(Problem to solve):
The material below contains a line with "- 클라이언트가 계속" and a line with "Resource 서버가 많아지면". Copy exactly those two lines and all lines between them.

BEGIN

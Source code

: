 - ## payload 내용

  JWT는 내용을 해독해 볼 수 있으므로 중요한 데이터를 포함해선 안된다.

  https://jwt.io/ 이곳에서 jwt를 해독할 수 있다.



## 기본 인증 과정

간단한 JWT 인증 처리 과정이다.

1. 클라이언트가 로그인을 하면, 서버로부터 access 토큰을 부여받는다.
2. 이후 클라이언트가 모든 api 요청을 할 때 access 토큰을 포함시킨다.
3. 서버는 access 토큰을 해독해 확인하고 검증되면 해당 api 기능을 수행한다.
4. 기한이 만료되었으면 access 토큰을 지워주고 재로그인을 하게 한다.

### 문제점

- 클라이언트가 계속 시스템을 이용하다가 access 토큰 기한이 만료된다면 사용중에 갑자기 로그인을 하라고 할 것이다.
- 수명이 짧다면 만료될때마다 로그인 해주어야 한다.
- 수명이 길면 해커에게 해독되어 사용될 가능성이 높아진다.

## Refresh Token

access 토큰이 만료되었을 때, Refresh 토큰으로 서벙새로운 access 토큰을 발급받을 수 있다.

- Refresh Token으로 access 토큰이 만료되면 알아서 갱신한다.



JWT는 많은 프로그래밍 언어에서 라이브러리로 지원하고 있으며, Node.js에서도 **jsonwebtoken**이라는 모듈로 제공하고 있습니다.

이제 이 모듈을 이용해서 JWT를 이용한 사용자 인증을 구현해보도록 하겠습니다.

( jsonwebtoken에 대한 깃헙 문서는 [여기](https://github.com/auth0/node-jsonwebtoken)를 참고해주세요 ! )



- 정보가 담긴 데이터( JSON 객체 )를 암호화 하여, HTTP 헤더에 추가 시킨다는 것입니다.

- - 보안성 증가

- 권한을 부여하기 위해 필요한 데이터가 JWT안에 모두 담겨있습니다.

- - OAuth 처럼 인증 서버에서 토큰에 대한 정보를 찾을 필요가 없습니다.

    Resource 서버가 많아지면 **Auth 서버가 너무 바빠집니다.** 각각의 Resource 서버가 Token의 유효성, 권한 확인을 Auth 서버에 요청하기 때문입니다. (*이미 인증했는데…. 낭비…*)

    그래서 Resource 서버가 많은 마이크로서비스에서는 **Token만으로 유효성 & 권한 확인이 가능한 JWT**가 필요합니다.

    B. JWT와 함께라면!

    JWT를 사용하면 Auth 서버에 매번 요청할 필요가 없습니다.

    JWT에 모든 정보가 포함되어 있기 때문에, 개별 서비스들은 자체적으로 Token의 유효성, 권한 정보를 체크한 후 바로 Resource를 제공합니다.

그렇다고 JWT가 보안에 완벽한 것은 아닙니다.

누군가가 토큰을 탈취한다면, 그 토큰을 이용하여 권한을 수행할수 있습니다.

END

(Answer to this task):
- 클라이언트가 계속 시스템을 이용하다가 access 토큰 기한이 만료된다면 사용중에 갑자기 로그인을 하라고 할 것이다.
- 수명이 짧다면 만료될때마다 로그인 해주어야 한다.
- 수명이 길면 해커에게 해독되어 사용될 가능성이 높아진다.

## Refresh Token

access 토큰이 만료되었을 때, Refresh 토큰으로 서벙새로운 access 토큰을 발급받을 수 있다.

- Refresh Token으로 access 토큰이 만료되면 알아서 갱신한다.



JWT는 많은 프로그래밍 언어에서 라이브러리로 지원하고 있으며, Node.js에서도 **jsonwebtoken**이라는 모듈로 제공하고 있습니다.

이제 이 모듈을 이용해서 JWT를 이용한 사용자 인증을 구현해보도록 하겠습니다.

( jsonwebtoken에 대한 깃헙 문서는 [여기](https://github.com/auth0/node-jsonwebtoken)를 참고해주세요 ! )



- 정보가 담긴 데이터( JSON 객체 )를 암호화 하여, HTTP 헤더에 추가 시킨다는 것입니다.

- - 보안성 증가

- 권한을 부여하기 위해 필요한 데이터가 JWT안에 모두 담겨있습니다.

- - OAuth 처럼 인증 서버에서 토큰에 대한 정보를 찾을 필요가 없습니다.

    Resource 서버가 많아지면 **Auth 서버가 너무 바빠집니다.** 각각의 Resource 서버가 Token의 유효성, 권한 확인을 Auth 서버에 요청하기 때문입니다. (*이미 인증했는데…. 낭비…*)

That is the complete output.